King lears emotional stages

King lears emotional stages

King Lear’s Emotional Stages
Throughout the play King Lear, Shakespeare portrays King Lear as a
normal human being with a very complex and fragile character. In this very
sentimental play, Shakespeare places Lear through the worst anguish of his
life (Bruhl 312). The anguish Lear goes through helps him finally realize that
human nature is not always loving, caring, and giving as his kingship
disguises him to think. One may describe the mental states Lear goes through
as myriad mental states. Throughout the play Lear reaches many realizations
through his mistakes and symbolic madness, people’s wrong doings toward
him, and his return to sanity through redemptive salvation.
Lear makes many mistakes at the end of his lifetime. The want of an
untroubled life of second childhood without the responsibilities of a well
respected king is the main mistake Lear makes. The slippage of his self-
image finally causes him to go mad (Dominic 233). Before Lear goes mad he
realizes the state in which he is turning when he states, “My wits begin to
turn.”( III.ii.67). Lear’s suffering is primarily mental and climaxes when
Regan throws him out in the storm (Bruhl 317). The main mistakes appears “
as he [Lear] enters the phantasmagoria [fantastic imagery, as in a dream] of
his madness”( Halio 192).
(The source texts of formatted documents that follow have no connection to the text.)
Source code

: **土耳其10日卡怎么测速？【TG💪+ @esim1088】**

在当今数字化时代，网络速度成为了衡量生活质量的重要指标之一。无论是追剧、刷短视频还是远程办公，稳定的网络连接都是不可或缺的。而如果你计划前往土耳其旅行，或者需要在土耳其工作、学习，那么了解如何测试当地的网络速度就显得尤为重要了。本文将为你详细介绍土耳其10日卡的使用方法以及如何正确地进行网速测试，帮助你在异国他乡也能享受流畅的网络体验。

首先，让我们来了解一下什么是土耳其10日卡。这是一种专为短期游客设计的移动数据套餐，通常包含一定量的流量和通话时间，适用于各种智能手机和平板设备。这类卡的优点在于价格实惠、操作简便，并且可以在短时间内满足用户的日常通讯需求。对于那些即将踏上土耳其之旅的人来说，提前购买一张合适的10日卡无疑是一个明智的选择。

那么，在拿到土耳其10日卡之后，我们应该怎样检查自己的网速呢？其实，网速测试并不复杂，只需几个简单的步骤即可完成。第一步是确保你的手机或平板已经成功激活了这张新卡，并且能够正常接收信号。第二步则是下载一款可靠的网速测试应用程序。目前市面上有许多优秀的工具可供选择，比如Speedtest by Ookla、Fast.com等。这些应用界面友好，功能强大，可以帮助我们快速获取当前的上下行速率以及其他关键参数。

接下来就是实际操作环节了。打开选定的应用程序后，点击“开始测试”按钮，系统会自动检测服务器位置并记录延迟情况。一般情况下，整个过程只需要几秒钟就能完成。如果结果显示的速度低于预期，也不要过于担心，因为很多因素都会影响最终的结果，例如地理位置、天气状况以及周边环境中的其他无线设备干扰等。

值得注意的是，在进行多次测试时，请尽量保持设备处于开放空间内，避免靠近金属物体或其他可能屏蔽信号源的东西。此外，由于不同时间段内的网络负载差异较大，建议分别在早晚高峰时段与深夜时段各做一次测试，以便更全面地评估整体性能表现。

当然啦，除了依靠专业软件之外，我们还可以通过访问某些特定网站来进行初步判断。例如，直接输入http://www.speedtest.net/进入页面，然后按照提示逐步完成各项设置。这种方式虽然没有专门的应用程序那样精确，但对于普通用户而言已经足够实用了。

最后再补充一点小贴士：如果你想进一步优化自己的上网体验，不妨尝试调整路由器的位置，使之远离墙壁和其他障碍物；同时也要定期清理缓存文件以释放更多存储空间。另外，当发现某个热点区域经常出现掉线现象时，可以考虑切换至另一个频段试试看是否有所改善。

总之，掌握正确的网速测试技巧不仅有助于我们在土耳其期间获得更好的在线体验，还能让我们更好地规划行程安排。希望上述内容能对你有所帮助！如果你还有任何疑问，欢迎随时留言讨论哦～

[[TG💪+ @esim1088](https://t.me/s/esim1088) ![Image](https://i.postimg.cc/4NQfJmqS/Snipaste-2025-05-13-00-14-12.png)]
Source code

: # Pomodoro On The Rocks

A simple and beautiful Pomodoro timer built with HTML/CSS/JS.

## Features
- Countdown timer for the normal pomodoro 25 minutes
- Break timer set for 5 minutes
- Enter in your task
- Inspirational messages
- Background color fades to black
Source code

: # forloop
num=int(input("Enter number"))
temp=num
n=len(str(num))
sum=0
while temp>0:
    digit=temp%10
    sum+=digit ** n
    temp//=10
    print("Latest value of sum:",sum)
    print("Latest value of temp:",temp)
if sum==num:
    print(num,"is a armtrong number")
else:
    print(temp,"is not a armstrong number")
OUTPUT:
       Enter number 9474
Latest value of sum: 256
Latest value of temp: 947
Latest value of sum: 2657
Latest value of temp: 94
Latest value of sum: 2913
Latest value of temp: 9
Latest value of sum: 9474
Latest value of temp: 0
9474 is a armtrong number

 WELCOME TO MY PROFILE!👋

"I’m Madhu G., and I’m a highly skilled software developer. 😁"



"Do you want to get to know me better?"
This type of thinking makes Lear become mentally
unstable.
One can attribute King Lear’s main mental anguishes to the direct act
of wrong doing towards him. The wrong doings cause so much suffering
because it comes from the two people he thought loved him more than any
person on earth, Goneril and Regan. These ungrateful daughters strip Lear of
his knights when he gives over his power (Dominic 233) of which this quote
makes an exemplary example:
Regan: And speak’t again, my lord. No more with me
Lear: Those wicked creatures yet do look well favored
When others are more wicked: not being the worst
Stand in some rank of praise. I’ll go with thee.
Thy fifty yet doth double five-and-twenty
And thou are twice her love.
Goneril: Hear me, my lord:
What need you five and twenty, ten, or five,...
Regan: What need one?
Lear: O, reason not the need! Our beset beggars
Are in the poorest thing superfluous. (II.iv.257-267)
This conversation describes how evil subverts good; but in the end good is
victorious (Ribner 136). Lear’s daughters cause him to think that everyone
who says they love him will turn on him.
In the end of the story, Lear reaches the pinnacle of redemptive
salvation. Lear sees his imprisonment as a time he and Cordelia can “live, /
and pray, and sing, and tell old tales, and laugh/ At guilded butterflies and
hear poor rogues/ Talk of court news...(V.iii.11-14). King Lear realizes
Cordelia’s extreme love for him and wishes to make up for lost time and seek
her forgiveness for his rage. God then rescues the souls of Lear and Cordelia
from the prison of there bodies and unites them in eternal bliss (Siegel 188).
The acts of kindness Cordelia bestows on him at the end of the story confuses
King Lear.
Lear goes through many important stages during the play. The first
stage is his naive and immature character in dividing his kingdom according
to his daughters’ love. The second stage is a descent into madness causing his
self-esteem to fall. The third and most noble stage is his realization of evil
and redemptive salvation. Lear’s struggle portrays man’s struggle through life
from childhood, to the confusion of adulthood, and to the eventual wisdom of
the aged (Ribner 136). Through these three stages Lear mentally goes from an
immature child to becoming a wise king, and his powers goes to the contrary.


Work Cited
Bruhl, Marshal De. British Writers. New York: Scribner’s Son, 1964.
Dominic, Catherine C. Shakespeare’s Characters for Students. Detroit: Gale
Publishers, 1997.
Halio, Jay L. “ Double Plot of King Lear.” Readings on the Tragedies of
William Shakespeare. Ed. Harold Bloom. New York: The Greenhaven
Press Literary Companion Series, 1996. 189-193.
Ribner, Irving. Patterns in Shakespearean Tragedy. London: MacMillan,
1960.
Shakespeare, William. King Lear. Ed. Russell Fraser. New York: Penguin
Group, 1963.
Siegel, Paul N. Shakespearean Tragedy and the Elizabethan Compromise.
New York: Oxford University Press, 1957.